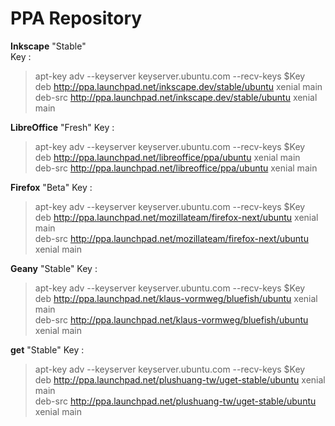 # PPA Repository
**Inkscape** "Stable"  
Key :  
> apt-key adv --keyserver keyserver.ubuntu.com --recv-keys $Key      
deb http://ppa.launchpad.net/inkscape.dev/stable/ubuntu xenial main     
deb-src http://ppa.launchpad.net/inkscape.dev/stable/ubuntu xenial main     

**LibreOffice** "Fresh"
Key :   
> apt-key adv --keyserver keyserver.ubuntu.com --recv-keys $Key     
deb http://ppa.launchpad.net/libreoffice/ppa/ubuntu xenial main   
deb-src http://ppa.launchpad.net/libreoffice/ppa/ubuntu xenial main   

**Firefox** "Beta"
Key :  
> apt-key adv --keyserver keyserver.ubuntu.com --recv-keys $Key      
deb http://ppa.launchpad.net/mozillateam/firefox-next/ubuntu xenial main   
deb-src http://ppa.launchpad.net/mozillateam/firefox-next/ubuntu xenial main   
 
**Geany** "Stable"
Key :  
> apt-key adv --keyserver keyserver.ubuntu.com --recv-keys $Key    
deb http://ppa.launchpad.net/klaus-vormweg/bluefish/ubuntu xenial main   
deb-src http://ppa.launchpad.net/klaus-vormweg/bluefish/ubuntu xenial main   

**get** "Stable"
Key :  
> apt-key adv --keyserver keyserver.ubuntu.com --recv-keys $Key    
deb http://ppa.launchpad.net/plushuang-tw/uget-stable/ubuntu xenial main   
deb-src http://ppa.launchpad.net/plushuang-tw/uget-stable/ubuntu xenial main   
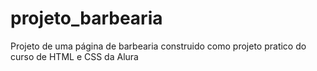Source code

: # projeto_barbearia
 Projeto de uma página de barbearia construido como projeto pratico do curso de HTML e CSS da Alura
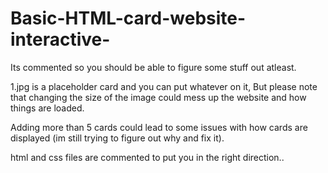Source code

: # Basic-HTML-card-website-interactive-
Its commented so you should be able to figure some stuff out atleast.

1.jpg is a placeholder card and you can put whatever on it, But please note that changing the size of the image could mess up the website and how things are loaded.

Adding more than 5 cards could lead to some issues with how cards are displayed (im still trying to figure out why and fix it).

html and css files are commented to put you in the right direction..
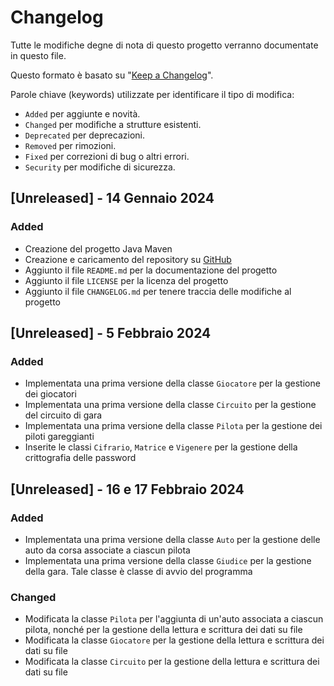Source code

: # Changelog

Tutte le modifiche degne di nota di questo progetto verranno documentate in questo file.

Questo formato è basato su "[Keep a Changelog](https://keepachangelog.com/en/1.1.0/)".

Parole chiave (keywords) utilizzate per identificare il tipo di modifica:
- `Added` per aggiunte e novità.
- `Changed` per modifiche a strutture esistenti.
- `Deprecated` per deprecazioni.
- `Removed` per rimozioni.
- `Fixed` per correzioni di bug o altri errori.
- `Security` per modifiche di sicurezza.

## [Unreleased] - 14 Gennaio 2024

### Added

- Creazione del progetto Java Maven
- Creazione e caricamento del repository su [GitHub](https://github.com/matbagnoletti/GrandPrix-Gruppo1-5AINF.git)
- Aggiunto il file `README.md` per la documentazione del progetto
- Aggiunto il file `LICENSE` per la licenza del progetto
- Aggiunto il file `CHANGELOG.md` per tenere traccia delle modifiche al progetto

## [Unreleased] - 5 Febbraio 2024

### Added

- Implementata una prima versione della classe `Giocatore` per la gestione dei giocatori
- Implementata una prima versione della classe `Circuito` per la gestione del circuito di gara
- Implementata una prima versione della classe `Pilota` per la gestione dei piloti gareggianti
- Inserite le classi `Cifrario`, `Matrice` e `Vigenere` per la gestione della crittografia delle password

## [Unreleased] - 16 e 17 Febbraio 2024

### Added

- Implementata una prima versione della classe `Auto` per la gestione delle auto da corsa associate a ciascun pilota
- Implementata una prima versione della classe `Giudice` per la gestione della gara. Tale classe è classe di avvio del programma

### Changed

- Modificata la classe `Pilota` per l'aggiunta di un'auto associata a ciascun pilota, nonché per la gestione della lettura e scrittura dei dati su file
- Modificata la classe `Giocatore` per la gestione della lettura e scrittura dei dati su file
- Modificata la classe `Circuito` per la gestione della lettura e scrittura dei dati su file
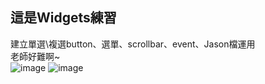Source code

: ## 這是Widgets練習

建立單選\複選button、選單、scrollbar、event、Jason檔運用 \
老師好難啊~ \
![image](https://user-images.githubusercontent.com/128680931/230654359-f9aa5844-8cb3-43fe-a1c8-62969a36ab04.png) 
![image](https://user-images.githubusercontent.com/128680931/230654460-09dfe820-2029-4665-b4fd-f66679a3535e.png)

--

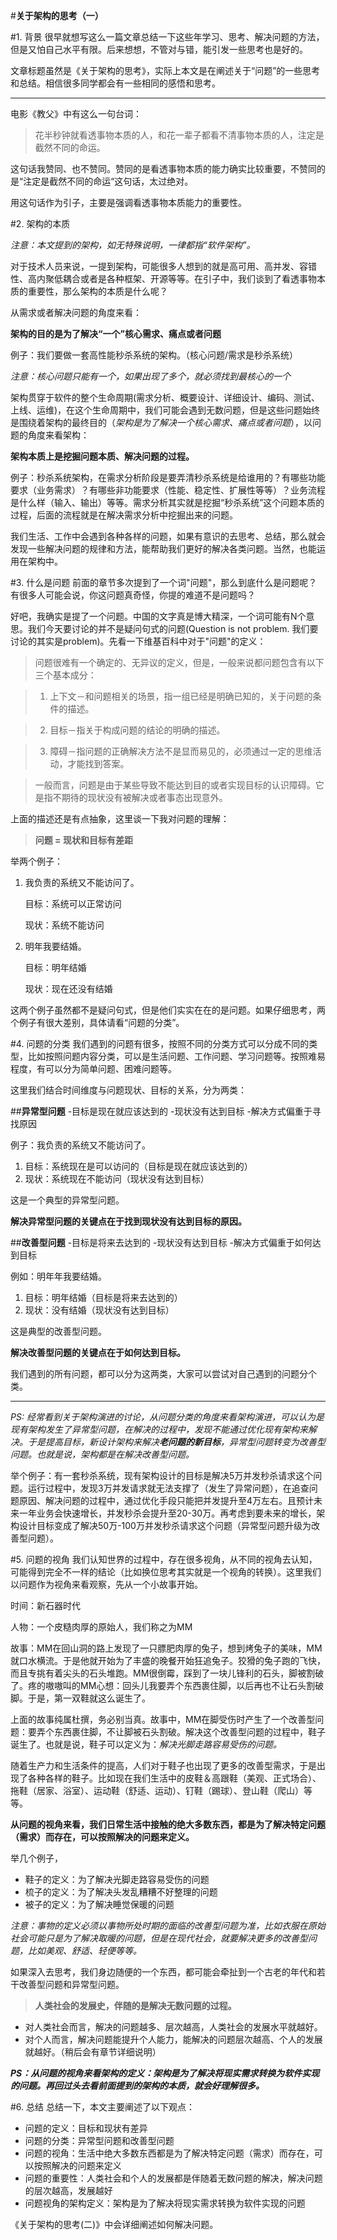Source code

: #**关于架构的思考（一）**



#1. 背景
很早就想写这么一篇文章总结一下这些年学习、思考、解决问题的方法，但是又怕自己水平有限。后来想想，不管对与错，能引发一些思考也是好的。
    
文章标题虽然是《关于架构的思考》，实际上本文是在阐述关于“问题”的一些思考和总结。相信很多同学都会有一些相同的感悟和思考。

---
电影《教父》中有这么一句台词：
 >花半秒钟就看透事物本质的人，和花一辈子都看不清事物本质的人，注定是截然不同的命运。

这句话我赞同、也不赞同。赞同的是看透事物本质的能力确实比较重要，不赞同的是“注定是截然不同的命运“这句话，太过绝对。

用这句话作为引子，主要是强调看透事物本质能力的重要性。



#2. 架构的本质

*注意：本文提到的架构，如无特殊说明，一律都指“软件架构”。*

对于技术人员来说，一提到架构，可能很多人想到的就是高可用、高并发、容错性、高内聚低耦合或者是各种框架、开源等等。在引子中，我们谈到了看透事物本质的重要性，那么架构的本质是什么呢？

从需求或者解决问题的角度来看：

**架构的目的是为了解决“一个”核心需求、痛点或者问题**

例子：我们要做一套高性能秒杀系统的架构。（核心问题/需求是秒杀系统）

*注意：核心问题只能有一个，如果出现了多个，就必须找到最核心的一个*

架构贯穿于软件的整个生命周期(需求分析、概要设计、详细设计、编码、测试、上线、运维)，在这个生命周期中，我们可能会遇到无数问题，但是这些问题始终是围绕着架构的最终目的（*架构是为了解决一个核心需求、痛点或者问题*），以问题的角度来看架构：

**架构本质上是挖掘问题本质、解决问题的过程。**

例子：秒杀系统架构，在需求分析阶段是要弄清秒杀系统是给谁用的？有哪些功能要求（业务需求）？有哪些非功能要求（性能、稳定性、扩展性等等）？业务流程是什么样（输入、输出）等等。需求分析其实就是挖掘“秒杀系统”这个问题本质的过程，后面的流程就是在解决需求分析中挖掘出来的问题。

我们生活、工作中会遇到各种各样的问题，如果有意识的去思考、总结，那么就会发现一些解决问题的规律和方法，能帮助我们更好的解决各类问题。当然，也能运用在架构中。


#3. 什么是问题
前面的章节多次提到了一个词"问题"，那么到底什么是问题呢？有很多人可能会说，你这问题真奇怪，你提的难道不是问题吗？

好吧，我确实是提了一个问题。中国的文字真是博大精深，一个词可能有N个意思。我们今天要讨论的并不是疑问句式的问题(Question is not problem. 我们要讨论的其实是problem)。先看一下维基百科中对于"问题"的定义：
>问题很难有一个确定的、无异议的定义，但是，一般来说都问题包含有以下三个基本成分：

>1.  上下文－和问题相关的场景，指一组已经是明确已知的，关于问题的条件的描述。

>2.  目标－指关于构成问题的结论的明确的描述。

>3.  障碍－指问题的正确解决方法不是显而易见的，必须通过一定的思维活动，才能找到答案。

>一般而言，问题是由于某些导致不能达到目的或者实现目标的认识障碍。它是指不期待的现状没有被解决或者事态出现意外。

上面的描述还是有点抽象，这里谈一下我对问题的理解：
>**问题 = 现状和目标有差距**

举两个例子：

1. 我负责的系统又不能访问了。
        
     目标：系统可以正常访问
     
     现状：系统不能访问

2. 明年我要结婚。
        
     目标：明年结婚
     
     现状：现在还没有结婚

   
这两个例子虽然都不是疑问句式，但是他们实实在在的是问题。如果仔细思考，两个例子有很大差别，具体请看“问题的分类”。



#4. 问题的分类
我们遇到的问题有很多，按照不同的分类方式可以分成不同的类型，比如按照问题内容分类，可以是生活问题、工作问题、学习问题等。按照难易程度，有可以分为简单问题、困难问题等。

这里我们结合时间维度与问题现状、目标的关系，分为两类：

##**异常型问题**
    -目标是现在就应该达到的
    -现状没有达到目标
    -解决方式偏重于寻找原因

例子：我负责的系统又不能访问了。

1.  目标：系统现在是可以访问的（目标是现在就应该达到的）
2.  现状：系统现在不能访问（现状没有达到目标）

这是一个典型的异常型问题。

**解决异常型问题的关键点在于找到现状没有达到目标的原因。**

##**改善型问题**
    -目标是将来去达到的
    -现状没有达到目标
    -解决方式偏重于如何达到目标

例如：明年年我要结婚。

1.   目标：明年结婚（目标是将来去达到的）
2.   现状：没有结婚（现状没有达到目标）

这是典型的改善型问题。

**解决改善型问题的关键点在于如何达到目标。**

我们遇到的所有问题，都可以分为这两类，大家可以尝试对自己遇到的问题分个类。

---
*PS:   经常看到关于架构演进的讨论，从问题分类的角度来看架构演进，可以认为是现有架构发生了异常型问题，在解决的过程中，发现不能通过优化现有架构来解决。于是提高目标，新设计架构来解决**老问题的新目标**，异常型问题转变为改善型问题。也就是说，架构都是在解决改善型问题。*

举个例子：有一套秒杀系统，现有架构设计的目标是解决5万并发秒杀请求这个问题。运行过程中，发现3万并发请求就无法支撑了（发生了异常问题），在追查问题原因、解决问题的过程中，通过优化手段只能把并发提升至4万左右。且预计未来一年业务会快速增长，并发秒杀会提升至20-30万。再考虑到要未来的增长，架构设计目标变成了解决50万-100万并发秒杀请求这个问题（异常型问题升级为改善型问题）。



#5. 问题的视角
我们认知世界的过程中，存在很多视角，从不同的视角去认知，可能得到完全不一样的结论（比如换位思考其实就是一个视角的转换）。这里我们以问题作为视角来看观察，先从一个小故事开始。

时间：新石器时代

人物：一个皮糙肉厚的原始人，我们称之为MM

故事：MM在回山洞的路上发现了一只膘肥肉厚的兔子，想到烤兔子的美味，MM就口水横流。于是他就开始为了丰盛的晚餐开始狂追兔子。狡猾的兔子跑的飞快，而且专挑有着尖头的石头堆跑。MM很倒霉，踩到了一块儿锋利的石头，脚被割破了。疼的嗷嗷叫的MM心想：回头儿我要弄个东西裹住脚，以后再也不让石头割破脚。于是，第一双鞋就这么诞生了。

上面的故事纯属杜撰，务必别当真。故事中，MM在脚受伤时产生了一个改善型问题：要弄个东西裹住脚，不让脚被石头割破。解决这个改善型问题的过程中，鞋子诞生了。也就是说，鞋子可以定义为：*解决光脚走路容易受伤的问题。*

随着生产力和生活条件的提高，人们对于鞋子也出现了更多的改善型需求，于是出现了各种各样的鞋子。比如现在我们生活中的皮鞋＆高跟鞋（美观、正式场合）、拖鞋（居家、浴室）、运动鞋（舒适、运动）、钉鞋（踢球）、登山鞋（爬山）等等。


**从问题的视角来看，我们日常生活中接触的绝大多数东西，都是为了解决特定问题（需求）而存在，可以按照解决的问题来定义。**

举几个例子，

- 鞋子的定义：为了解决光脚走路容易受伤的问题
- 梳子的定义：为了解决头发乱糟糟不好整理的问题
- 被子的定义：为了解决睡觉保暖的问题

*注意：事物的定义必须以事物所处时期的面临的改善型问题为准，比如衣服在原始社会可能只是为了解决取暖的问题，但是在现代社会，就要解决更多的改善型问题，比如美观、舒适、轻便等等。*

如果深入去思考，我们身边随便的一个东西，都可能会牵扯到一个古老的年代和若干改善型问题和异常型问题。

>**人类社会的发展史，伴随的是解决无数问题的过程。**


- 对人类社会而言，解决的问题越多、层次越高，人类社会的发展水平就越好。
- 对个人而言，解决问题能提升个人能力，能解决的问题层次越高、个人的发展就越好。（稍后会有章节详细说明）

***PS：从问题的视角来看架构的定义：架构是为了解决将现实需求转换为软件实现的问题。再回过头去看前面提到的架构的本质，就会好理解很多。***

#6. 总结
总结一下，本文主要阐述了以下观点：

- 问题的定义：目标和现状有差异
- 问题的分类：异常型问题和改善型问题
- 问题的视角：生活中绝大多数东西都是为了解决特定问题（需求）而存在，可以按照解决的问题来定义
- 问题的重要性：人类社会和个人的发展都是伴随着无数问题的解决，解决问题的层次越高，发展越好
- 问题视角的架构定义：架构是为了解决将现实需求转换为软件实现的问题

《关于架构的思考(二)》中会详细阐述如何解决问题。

--

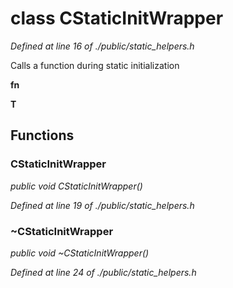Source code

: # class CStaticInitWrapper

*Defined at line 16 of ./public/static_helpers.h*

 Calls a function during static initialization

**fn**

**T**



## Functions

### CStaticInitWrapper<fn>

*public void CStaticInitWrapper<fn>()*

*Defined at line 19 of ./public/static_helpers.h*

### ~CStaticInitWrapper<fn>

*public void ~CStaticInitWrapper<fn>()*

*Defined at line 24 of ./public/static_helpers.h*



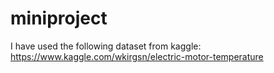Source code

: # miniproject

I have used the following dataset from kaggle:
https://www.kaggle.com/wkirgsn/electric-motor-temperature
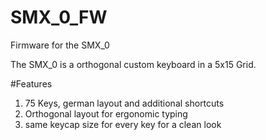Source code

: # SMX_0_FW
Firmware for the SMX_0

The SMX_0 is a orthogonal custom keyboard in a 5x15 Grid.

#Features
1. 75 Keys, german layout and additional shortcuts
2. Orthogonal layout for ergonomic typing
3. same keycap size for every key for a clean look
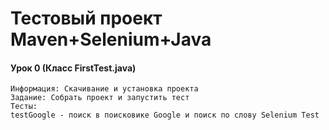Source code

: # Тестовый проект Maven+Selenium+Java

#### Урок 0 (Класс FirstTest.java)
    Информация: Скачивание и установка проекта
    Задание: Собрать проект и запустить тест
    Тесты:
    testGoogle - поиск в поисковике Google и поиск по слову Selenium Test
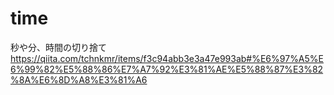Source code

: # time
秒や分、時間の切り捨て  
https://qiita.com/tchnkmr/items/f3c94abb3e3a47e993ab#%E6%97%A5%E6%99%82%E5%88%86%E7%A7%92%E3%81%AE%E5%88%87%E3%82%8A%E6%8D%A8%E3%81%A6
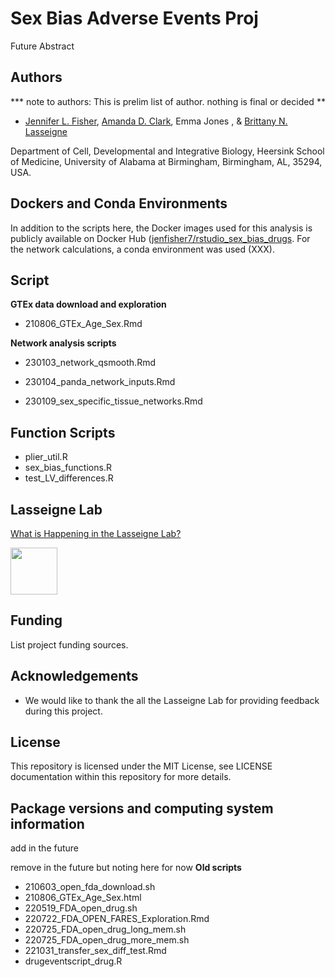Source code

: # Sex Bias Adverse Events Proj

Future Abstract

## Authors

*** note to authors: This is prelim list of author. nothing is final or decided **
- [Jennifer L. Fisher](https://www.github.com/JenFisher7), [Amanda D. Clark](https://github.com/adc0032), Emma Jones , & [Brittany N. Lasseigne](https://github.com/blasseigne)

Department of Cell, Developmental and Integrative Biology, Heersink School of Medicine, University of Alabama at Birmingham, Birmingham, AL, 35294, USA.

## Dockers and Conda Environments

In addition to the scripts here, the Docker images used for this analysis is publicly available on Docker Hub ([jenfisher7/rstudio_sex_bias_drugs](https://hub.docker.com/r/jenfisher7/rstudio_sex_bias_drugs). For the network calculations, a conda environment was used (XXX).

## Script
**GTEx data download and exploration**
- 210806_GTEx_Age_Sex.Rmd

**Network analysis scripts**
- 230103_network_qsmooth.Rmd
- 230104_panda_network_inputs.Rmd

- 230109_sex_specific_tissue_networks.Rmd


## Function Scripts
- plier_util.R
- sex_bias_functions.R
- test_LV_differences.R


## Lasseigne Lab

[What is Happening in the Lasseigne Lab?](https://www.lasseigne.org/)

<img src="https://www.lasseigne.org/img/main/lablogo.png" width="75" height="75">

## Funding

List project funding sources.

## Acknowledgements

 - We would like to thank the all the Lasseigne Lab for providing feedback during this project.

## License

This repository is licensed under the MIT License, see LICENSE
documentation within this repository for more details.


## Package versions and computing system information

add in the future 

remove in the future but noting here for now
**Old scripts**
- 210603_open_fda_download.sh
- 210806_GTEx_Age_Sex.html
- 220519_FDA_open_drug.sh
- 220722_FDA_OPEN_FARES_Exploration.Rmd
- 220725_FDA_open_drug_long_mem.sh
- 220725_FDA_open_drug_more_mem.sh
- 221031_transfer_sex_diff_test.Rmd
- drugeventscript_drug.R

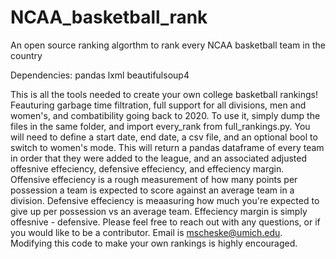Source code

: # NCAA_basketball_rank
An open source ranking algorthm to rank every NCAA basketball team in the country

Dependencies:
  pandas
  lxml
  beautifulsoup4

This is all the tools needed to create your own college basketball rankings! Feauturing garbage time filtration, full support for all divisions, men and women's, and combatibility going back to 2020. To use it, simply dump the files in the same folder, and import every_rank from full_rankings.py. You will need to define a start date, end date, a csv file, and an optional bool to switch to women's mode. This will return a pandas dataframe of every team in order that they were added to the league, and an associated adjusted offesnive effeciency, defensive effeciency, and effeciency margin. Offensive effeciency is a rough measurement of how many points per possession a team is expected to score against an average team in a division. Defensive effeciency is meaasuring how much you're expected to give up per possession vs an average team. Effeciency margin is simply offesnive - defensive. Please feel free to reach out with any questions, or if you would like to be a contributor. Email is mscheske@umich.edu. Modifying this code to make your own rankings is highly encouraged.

• Aim of the exercise: If a line in the records includes the string "website", copy it.

• Response area:
: # Basic-HTML-card-website-interactive-
1.jpg is a placeholder card and you can put whatever on it, But please note that changing the size of the image could mess up the website and how things are loaded.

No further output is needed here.